We're calling it, we’ve reached peak hummus

Update: We attended this venue in March 2019 and some details may have altered since then. 

Since the first recipe for hummus was recorded in 13th-century Cairo, it has travelled far and wide throughout the Levant and Mediterranean. Everyone claims their version is the best – some prefer it smooth, others lumpy, some heavier on the chickpeas, others on tahini, some topped with vegetables or meat, and others accompanied by falafel, pickles or chips. Done well, it’s creamy, tangy and moreish.

Hummus is the main attraction at New Jaffa, a Middle Eastern diner in the backstreets of Collingwood. Owner and chef Moshe Ittah makes it fresh daily with traditional ingredients (chickpeas, garlic, lemon, oil and tahini sourced from Israel) using a secret technique. The result is a silky texture, a rich, nutty flavour, and the perfect balance of salt and acid. For lunch, get it capped with mushrooms, or minced lamb and beef fried in a heady spice blend, with pine nuts adding sweetness. Scrape the plate clean with pita, its cloud-soft insides soaking up the remnants of oil stained copper from paprika.

For a grab-and-go lunch, pitas come stuffed with falafel, lamb kebab, or egg and salad. The fricassee sandwich is a Tunisian version of the humble tuna sandwich and we’re here for it: canned tuna, hard-boiled egg, boiled potato, salty capers and olives, and slithers of tart preserved lemon are tucked between savoury donut bread smeared generously with heat-giving harissa. 

The Middle Eastern mainstay of preserved lemon is championed in the dinner mezes, like the eggplant bruschetta: a mini eggplant acting as the bread for a topping of heirloom tomatoes, grated tomato salsa, dill and the lemon. Falafe hits the trifecta of crispy outer, tender inner and bright green colour from lots of herbs – more lemon adds bitey acid and works well with the baby beetroot, house-made labne, parsley and mint. Our one niggle is that it’s $9 for one.
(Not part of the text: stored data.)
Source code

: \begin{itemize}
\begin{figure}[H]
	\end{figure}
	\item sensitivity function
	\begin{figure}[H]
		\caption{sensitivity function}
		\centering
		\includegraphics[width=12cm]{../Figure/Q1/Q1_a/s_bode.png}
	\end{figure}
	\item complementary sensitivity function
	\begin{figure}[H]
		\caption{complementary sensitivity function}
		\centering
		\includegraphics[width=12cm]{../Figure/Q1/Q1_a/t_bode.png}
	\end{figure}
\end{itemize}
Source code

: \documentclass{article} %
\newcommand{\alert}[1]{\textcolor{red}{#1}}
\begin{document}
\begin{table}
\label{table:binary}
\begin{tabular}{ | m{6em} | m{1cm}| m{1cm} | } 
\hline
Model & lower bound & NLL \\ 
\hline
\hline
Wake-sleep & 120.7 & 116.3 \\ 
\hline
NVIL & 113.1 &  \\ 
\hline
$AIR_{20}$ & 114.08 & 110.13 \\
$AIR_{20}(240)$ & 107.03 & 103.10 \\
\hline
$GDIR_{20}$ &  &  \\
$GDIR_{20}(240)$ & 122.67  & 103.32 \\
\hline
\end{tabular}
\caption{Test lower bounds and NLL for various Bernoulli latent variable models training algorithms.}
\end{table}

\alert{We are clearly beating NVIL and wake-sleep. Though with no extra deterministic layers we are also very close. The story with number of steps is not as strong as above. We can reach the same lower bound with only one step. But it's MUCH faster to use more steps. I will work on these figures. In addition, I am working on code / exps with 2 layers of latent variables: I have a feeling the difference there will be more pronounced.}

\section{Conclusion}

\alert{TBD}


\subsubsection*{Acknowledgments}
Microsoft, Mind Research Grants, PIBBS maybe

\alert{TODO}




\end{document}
The momentum of flawlessly balanced dishes that pack a punch continues with the mains. There’s a pumpkin and chickpea curry and grilled cauliflower given oomph with spiced vegan mayo, pickled chillies and yolks oozing out of soft-boiled eggs. Angus beef ribs rubbed with zaatar crown a neon-yellow turmeric and almond couscous, while in the kebab (Ittah’s mum’s recipe) three chilli-flecked lamb and beef balls, super juicy from added fat, rest on fresh mint, zippy green chillies, tomato and pine nuts. A green tahini singing with harissa rounds off a dish we can’t stop thinking about.

Middle Eastern desserts have a reputation for being sickly sweet but here they’re comforting and light. In the made-to-order knafeh, warm, gooey ricotta escapes out of a buttery case of shredded kadaif noodles (filo vermicelli), musky from rose water syrup. Or there’s velvety chocolate mouse on a bed of kadaif noodles, with bamba (an Israeli peanut butter corn snack) and house-made peanut butter halva adding nutty crunch. Move aside Supernormal’s peanut butter parfait – there’s new cult dessert in town.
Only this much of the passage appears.